ASH MERIDIAN Targets Newsrooms

A cyber threat group that defensive researchers have designated ASH MERIDIAN is conducting a credential-harvesting campaign against journalists and editors at major national news organizations, according to two incident responders at Fortune 500 firms familiar with the investigation. The campaign, active since mid-January 2026, uses fake freelance collaboration invitations sent from compromised accounts on established contractor platforms, the responders said.

The goal of the operation is to gain access to internal editorial systems, pre-publication drafts, and reporter contact lists, according to a federal cybersecurity contractor familiar with the investigation.

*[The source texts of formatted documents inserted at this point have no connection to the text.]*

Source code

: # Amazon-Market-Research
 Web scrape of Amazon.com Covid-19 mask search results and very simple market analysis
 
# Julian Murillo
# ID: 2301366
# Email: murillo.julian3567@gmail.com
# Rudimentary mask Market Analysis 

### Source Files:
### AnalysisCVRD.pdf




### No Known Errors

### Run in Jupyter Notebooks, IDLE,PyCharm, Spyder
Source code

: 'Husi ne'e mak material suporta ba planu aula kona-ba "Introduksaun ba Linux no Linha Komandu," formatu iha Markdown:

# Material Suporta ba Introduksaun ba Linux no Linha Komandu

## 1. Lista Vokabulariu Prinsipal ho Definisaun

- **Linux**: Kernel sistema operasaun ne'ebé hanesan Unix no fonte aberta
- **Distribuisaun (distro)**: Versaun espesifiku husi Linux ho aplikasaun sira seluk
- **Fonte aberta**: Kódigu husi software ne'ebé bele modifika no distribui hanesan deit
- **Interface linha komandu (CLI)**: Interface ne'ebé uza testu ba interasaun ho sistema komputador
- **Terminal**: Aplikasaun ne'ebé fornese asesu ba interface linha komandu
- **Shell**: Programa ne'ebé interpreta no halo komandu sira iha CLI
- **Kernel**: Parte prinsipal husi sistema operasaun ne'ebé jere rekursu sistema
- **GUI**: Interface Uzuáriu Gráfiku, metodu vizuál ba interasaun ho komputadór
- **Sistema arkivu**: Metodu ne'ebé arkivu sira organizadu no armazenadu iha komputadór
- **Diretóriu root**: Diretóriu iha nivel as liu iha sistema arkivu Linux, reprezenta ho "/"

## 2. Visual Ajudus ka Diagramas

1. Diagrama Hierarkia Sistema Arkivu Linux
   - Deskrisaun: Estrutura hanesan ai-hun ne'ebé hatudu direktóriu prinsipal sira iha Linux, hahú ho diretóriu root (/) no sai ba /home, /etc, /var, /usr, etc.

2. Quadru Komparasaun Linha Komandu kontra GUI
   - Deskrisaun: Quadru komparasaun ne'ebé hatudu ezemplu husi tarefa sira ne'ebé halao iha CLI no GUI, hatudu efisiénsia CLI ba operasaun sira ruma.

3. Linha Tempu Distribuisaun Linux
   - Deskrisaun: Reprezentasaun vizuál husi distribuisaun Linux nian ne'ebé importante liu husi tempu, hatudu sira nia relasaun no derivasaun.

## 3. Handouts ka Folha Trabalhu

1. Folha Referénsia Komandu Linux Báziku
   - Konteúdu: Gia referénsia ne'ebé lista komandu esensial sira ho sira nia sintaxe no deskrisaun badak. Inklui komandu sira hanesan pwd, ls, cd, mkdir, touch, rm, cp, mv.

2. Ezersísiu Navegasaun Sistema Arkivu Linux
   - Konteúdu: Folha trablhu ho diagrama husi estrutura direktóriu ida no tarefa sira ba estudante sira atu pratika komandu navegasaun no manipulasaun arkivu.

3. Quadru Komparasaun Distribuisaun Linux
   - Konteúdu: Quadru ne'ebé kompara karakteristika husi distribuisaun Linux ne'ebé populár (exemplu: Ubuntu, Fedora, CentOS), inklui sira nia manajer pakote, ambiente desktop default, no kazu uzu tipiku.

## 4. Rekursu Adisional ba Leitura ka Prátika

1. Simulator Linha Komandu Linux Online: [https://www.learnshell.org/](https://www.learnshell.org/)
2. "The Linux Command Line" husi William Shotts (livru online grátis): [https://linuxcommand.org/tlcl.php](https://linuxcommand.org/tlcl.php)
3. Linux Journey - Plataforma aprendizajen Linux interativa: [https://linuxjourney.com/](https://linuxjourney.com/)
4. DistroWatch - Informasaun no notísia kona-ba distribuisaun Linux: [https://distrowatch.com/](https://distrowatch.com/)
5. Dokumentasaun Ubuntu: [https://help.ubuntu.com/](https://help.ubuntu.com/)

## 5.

The contractor said the activity has been observed at broadcast networks, wire services, and several large metropolitan newspapers. The campaign does not appear to rely on unpatched software vulnerabilities, the contractor said, but instead exploits trusted workflows between newsrooms and external contributors.

The fake invitations typically reference an urgent story or editorial project and direct recipients to a malicious landing page that mimics a legitimate collaboration platform, the incident responders said. Victims who enter credentials are prompted to approve an OAuth grant for a fake application named Editorial Bridge or Press Sync, the responders said. Once granted, the application can access email, cloud storage, and internal chat channels.

One incident responder said the campaign has affected at least a dozen newsroom accounts since Jan. 15, with a notable increase in volume during the final week of January. The responder said the activity is expected to intensify around Feb. 12 through Feb. 14, coinciding with major political events and earnings releases that create high-volume newsroom traffic.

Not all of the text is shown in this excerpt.